Questa non è una vera e propria storia di expat, è la storia di un processo di autodeterminazione e libertà di scelta.

A lieto fine?

Sono Laila, ho 30 anni, sono un medico all’ultimo anno di specializzazione in medicina interna, e ho sempre vissuto tra la mia città (Caserta) e Napoli, un luogo che mi è rimasto nel cuore, ma dal quale ho sempre  cercato di fuggire.

Per anni ho avuto l’impressione che la mia vita cominciasse altrove: non ho mai saputo bene dove, ma avevo come l’impressione che ogni luogo in cui potessi lavorare e vivere, fosse tanto più interessante quanto più alto era il numero di chilometri che ci separavano.

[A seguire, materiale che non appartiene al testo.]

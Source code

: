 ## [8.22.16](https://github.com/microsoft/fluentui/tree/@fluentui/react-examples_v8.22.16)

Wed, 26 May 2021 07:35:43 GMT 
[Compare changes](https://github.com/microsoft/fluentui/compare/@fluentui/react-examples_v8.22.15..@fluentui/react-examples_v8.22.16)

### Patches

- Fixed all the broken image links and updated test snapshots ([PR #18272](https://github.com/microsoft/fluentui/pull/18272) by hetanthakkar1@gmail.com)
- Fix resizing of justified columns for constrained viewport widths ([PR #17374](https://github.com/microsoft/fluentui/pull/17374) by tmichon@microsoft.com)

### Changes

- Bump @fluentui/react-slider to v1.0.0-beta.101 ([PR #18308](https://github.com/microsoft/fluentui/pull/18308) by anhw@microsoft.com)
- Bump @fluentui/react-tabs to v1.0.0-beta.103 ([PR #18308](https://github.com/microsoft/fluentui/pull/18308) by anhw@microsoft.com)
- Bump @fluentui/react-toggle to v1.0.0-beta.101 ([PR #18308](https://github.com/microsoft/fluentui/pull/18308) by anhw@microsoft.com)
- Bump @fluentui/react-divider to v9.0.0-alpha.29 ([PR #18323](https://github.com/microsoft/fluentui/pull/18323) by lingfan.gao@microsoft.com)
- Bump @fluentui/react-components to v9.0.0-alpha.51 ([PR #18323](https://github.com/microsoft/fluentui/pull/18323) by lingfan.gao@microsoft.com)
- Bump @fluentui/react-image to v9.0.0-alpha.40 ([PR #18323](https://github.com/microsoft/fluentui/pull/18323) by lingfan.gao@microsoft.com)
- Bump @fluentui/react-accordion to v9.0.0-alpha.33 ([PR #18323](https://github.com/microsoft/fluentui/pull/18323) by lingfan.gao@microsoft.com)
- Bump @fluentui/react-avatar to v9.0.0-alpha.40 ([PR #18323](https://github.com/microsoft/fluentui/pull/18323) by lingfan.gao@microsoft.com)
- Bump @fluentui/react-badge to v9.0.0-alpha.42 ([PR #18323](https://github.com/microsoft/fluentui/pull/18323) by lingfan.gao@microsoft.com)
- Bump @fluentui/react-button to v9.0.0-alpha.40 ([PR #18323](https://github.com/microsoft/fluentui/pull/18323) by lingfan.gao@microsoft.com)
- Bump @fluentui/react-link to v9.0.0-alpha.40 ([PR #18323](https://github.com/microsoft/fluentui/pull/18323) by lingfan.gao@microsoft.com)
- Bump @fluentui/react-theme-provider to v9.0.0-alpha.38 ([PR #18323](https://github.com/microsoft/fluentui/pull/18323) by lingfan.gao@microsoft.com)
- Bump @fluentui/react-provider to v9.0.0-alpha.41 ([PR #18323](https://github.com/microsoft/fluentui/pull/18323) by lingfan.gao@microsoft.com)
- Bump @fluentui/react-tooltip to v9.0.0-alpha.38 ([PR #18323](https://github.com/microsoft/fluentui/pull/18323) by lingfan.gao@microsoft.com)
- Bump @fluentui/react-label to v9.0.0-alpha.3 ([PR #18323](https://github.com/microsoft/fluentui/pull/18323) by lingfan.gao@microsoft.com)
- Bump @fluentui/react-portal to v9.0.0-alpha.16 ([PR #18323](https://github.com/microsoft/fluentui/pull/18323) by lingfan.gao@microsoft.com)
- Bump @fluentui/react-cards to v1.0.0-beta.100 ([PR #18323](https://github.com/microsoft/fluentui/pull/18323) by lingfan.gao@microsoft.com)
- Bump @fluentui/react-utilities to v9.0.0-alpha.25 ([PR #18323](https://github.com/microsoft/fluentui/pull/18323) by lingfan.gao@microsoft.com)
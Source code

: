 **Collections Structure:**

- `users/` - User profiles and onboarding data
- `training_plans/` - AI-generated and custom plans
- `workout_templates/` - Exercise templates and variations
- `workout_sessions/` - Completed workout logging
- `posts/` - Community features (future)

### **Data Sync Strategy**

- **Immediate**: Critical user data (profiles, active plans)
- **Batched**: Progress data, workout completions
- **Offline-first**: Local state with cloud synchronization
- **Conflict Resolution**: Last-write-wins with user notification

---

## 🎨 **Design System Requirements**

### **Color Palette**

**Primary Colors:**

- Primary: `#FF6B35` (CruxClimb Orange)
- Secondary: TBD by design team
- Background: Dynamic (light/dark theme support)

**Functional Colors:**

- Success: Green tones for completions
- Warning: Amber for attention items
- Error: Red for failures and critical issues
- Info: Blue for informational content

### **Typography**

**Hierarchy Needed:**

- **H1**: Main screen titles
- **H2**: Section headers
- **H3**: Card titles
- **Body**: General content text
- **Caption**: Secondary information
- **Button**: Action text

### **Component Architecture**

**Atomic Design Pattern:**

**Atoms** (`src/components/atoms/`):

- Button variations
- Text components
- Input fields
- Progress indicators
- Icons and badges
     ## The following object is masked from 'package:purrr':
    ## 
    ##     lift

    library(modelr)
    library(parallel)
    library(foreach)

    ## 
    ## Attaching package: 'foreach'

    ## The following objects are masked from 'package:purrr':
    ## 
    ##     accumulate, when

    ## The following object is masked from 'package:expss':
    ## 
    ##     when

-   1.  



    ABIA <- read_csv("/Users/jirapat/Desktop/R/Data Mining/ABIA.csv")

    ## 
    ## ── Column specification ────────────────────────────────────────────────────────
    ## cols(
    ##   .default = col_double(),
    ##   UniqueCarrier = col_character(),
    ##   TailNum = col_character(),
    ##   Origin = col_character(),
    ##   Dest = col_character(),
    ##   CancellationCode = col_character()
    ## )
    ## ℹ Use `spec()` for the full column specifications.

Ho sempre guardato con profonda ammirazione ed un tocco di invidia chi si accingeva a lasciare tutto e partire, non per tentare fortuna altrove – io non sono fortunata né così imprevedibile e interessante – ma per lavorare meglio, per mettersi in gioco, o solo per mettere il naso fuori.

Così, mentre vivevo la mia vita dietro un vetro, un pomeriggio di giugno che non dimenticherò mai, mi sono imbattuta in un articolo scientifico molto interessante.

Ho contattato l’autore per proporre un periodo di formazione in una scuola di Terapia Intensiva, a Bruxelles, certa di non ricevere mai risposta, ma almeno con la coscienza pulita per averci provato. E invece, alle 9 del giorno dopo, la risposta arriva e quella porta si apre.

Da lì comincia un periodo di studio intenso, di incredulità, di entusiasmo e di paura, di lotte universitarie per ottenere il consenso,  di lezioni di francese (io che sapevo dire solo “ Bonjour), di preparazione.

Sapevo bene da cosa stessi scappando in quel momento: dalla mia immobilità, da un periodo difficile in cui avevo bisogno di dimostrarmi che la vita doveva ancora cominciare, da una realtà lavorativa che non ti stimola, a meno che non sia tu talmente motivato da costruirti i tuoi stimoli, dalla mia perenne insoddisfazione emotiva, dalla tristezza e dalla malinconia che spesso mi caratterizzano.

In poche parole, credevo nella promessa di liberarmi da me stessa e dal pesante bagaglio emotivo che mi porto dietro, certa che la partenza mi avrebbe fatto rinascere come mi sono sempre immaginata: indipendente, libera, coraggiosa, solitaria. 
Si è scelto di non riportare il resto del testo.